▶ [Entries taken from a collection]
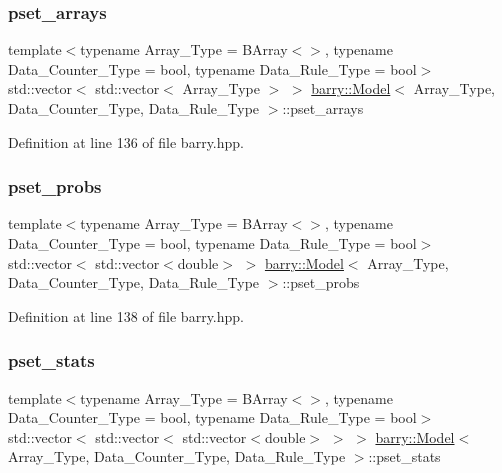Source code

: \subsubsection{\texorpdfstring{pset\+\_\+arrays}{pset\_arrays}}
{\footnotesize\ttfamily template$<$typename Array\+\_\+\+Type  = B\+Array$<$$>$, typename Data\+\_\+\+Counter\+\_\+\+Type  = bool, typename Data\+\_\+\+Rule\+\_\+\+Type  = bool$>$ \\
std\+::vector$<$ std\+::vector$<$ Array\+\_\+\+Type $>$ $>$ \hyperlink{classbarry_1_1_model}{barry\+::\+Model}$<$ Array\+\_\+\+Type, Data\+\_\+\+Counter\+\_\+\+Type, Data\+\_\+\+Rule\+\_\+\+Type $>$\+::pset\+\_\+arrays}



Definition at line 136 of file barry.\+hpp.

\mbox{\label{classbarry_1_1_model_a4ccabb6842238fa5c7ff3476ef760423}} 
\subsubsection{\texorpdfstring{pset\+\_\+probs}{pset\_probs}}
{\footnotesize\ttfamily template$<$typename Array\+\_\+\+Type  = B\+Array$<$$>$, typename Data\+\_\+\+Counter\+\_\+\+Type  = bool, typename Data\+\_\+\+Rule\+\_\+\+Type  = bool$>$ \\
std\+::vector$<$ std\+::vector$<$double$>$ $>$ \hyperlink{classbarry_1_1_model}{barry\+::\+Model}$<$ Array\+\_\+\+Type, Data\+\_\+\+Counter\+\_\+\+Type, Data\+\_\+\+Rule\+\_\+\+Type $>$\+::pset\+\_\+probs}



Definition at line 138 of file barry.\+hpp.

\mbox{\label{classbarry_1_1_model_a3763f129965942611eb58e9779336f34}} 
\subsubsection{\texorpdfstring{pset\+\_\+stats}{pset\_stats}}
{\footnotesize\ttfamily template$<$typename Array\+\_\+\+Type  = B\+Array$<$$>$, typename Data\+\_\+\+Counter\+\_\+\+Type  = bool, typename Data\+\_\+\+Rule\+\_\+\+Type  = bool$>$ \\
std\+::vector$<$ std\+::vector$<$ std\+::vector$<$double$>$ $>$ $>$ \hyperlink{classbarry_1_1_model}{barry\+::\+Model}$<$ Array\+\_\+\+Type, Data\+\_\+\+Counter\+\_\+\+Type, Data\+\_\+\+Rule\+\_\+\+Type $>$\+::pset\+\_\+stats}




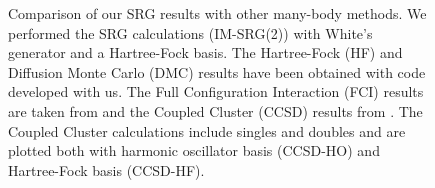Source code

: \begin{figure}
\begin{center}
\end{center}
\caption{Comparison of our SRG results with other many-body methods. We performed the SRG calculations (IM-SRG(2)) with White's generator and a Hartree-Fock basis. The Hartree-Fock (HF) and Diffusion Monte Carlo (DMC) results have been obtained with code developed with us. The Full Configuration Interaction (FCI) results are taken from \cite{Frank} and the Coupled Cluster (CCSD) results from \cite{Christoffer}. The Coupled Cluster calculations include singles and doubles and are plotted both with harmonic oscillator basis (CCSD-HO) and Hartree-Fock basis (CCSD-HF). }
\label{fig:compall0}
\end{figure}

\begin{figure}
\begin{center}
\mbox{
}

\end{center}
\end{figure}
* * *
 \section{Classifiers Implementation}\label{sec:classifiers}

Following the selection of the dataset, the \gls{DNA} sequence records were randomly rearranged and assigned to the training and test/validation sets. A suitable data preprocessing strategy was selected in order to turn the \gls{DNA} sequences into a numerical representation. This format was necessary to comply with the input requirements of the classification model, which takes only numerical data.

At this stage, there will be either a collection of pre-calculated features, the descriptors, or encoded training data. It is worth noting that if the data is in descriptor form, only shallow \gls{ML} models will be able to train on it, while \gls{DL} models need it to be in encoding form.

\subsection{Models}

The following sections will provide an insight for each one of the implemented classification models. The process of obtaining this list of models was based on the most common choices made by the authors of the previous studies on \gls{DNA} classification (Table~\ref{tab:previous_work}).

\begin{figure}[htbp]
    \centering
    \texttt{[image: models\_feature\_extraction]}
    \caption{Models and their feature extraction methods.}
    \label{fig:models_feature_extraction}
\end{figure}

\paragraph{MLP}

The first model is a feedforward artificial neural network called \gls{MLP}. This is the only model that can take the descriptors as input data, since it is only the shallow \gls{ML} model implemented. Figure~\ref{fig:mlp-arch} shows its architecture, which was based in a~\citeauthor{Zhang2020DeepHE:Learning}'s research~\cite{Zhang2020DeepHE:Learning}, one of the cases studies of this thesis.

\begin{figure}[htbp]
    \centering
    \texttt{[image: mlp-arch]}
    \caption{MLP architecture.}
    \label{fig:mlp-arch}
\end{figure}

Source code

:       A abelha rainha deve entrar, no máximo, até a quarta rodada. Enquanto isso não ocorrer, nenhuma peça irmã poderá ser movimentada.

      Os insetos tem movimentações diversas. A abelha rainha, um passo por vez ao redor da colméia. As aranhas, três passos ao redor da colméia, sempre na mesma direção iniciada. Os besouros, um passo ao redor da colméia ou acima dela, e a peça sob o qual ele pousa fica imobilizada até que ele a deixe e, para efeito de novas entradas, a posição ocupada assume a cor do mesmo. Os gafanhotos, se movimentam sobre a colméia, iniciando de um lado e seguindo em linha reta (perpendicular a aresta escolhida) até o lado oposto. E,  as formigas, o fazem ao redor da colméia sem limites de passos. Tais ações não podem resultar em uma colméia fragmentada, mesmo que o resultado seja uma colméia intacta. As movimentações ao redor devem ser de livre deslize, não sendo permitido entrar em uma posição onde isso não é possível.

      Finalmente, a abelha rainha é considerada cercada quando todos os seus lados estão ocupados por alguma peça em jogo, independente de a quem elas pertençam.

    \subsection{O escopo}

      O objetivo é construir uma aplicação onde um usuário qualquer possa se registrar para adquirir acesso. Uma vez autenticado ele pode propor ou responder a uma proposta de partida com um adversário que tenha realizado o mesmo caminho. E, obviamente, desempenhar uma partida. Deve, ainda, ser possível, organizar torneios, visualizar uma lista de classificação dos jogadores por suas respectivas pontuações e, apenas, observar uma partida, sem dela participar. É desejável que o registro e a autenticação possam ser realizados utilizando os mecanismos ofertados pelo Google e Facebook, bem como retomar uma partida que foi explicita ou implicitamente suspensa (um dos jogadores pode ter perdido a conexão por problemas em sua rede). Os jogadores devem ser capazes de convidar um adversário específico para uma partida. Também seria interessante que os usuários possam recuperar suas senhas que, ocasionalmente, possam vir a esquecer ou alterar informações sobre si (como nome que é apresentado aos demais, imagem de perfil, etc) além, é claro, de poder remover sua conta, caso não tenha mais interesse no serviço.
...
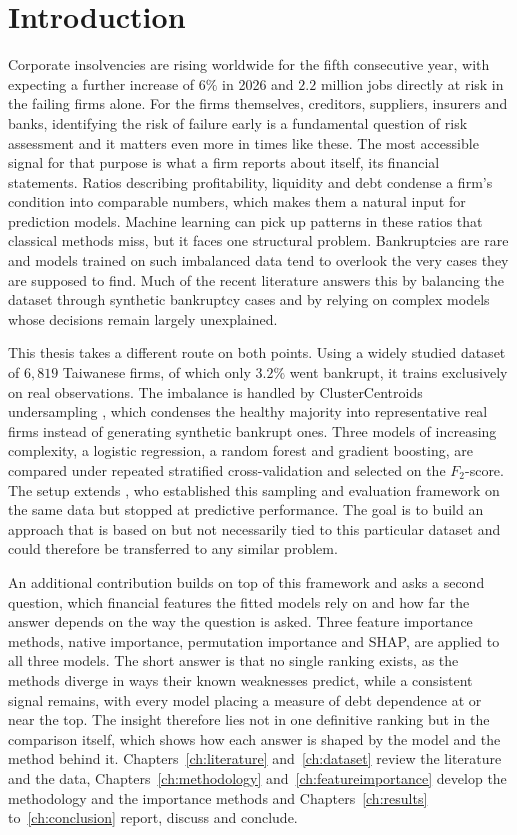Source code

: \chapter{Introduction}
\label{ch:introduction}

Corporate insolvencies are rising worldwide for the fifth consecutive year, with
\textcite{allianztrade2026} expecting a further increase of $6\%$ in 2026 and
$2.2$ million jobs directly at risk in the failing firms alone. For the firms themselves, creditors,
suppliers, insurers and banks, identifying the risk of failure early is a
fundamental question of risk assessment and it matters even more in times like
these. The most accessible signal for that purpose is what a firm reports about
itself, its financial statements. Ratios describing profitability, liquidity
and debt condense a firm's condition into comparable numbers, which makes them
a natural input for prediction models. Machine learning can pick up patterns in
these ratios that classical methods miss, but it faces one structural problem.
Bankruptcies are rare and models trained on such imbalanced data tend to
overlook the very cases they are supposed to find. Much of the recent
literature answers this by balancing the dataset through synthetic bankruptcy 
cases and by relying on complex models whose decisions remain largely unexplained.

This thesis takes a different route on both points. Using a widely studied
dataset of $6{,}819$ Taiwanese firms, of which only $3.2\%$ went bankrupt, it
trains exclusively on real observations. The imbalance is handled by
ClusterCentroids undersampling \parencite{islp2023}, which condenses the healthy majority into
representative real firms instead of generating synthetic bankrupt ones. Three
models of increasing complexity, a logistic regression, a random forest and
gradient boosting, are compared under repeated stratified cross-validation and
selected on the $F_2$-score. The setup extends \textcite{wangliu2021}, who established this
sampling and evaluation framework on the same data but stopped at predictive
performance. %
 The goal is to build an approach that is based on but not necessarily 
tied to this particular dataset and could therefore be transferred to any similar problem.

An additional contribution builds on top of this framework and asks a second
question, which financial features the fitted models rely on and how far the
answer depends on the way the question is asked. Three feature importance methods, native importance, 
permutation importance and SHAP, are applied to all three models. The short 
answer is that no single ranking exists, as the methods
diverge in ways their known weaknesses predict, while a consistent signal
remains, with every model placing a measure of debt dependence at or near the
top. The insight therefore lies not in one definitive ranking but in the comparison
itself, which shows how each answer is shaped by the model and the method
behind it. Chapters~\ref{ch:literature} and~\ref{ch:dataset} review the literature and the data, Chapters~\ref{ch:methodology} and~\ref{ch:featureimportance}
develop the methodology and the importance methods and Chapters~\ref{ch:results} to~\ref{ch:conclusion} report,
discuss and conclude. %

▶ [TASK GOAL]
For the string "cases", tally the lines above that contain it and give only the figure.

▶ [YOUR SOLUTION]
3